# What you should do
Give again, word for word, every line below from the one that has "### 🧠 Conceitos Utilizados" through the one that has "Terminal / Linha de Comando", both included, and no others.

# Study material

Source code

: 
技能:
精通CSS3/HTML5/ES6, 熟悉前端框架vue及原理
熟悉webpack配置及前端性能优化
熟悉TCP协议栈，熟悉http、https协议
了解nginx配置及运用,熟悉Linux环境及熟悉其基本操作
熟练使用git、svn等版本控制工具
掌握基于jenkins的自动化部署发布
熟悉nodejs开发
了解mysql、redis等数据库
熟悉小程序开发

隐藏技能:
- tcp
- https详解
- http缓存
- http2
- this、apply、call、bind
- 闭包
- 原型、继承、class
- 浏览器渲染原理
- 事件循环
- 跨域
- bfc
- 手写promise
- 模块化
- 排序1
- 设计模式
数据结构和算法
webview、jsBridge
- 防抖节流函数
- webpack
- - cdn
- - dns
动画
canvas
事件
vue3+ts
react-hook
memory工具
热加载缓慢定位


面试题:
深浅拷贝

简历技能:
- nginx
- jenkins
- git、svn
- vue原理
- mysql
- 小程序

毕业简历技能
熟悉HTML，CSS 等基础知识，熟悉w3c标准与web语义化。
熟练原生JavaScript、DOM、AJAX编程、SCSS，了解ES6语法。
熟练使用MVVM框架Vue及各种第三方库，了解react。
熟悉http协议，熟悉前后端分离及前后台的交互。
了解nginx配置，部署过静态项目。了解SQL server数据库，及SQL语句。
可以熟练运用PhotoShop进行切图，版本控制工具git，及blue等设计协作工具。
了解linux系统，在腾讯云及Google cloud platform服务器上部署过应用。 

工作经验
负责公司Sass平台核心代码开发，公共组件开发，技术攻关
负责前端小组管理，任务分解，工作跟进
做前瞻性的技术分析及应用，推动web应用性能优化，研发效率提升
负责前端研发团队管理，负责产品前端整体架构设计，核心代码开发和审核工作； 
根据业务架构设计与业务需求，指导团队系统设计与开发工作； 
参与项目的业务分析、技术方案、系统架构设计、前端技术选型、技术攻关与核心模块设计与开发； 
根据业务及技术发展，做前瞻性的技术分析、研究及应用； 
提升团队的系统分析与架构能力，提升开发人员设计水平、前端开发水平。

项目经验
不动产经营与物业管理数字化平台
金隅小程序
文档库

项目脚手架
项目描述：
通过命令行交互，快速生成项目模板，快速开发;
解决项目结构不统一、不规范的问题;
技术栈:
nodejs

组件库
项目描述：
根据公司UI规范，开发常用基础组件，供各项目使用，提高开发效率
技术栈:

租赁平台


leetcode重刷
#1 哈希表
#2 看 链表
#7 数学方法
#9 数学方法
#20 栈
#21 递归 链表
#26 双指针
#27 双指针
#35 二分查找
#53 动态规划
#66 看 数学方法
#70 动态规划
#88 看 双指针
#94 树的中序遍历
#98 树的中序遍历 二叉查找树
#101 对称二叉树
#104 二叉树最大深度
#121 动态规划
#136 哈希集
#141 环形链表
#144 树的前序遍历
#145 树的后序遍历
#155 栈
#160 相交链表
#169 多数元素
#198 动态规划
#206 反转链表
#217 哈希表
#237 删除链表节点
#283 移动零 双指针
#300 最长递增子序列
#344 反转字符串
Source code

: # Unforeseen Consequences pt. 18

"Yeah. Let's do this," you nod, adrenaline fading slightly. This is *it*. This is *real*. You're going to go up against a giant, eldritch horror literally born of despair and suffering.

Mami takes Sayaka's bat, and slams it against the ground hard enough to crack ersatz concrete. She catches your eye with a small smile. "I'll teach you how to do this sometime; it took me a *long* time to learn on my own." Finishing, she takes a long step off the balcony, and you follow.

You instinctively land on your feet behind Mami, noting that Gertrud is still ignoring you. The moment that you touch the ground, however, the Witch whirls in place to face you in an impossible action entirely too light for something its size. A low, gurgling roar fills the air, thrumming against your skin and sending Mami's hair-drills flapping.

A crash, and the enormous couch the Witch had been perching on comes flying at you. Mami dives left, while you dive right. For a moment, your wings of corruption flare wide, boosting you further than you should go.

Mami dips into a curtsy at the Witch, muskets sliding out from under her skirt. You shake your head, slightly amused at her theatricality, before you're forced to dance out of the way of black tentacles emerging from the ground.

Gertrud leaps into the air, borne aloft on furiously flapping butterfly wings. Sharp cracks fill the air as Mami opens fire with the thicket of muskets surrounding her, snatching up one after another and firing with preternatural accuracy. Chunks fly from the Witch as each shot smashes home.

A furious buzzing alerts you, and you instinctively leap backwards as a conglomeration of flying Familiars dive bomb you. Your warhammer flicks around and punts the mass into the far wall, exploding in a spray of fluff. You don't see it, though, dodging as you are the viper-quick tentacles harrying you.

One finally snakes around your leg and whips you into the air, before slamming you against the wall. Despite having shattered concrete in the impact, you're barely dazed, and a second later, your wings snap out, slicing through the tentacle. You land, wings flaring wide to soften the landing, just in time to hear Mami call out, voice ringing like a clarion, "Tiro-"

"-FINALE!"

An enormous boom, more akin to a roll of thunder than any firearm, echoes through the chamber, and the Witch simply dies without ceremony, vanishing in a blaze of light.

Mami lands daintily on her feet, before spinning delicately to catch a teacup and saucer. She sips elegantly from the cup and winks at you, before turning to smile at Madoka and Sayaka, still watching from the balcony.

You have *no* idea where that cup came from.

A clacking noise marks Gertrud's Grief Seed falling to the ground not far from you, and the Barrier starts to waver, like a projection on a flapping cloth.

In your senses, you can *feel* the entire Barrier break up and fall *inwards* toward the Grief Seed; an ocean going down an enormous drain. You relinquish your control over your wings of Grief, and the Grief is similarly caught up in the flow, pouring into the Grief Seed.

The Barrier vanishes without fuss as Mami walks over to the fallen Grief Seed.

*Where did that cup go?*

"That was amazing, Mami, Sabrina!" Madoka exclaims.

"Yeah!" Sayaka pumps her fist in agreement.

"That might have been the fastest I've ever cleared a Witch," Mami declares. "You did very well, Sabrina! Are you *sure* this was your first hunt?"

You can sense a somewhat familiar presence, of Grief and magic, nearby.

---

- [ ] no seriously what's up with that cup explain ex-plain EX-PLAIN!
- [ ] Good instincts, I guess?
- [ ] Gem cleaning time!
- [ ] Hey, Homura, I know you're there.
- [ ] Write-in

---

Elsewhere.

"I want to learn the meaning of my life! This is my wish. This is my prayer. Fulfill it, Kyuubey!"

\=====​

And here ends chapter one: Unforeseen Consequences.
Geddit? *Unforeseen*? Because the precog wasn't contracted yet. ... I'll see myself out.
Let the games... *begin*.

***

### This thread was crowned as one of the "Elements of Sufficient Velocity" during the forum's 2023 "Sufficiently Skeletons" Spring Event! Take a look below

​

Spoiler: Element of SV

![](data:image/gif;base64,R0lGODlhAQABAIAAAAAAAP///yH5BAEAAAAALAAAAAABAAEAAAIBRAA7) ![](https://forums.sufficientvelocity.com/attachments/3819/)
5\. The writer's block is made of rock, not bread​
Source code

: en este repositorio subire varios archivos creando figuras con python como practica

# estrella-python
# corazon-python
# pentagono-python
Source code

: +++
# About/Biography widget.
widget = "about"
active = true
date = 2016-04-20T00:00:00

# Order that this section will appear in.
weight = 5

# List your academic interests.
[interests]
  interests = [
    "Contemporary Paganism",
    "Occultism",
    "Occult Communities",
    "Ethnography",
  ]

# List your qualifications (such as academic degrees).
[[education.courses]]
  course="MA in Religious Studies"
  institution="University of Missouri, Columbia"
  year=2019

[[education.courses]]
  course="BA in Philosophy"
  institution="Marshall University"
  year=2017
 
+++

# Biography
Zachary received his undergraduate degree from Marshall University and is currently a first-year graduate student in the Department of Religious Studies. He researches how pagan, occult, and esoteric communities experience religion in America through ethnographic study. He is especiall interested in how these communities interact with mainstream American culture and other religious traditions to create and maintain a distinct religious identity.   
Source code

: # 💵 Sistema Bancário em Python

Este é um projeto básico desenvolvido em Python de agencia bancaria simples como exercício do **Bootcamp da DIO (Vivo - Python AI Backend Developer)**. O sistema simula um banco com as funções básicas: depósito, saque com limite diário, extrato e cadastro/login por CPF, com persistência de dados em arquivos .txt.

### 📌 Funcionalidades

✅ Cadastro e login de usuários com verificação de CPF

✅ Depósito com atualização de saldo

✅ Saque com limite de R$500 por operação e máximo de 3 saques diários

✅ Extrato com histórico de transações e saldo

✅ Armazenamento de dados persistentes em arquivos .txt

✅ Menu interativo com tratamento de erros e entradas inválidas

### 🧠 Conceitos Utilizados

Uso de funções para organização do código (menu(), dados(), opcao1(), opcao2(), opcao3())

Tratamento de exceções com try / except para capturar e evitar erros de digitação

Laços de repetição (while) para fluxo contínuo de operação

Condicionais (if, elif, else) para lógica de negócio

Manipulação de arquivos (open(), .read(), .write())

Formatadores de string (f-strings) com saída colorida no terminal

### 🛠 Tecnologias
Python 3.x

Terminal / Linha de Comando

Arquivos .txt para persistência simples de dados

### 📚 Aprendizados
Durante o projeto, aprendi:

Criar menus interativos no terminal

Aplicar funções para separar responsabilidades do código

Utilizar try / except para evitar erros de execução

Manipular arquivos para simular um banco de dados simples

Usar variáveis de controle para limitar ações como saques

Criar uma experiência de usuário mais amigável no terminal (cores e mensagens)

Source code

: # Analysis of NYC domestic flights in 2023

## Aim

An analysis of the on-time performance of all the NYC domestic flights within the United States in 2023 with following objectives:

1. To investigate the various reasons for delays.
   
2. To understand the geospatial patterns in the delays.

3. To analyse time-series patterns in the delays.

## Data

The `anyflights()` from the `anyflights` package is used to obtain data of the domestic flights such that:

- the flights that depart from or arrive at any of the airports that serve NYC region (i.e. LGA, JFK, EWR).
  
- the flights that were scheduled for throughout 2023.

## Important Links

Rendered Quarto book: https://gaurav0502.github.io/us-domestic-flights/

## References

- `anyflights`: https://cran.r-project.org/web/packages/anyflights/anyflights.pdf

# Your response
### 🧠 Conceitos Utilizados

Uso de funções para organização do código (menu(), dados(), opcao1(), opcao2(), opcao3())

Tratamento de exceções com try / except para capturar e evitar erros de digitação

Laços de repetição (while) para fluxo contínuo de operação

Condicionais (if, elif, else) para lógica de negócio

Manipulação de arquivos (open(), .read(), .write())

Formatadores de string (f-strings) com saída colorida no terminal

### 🛠 Tecnologias
Python 3.x

Terminal / Linha de Comando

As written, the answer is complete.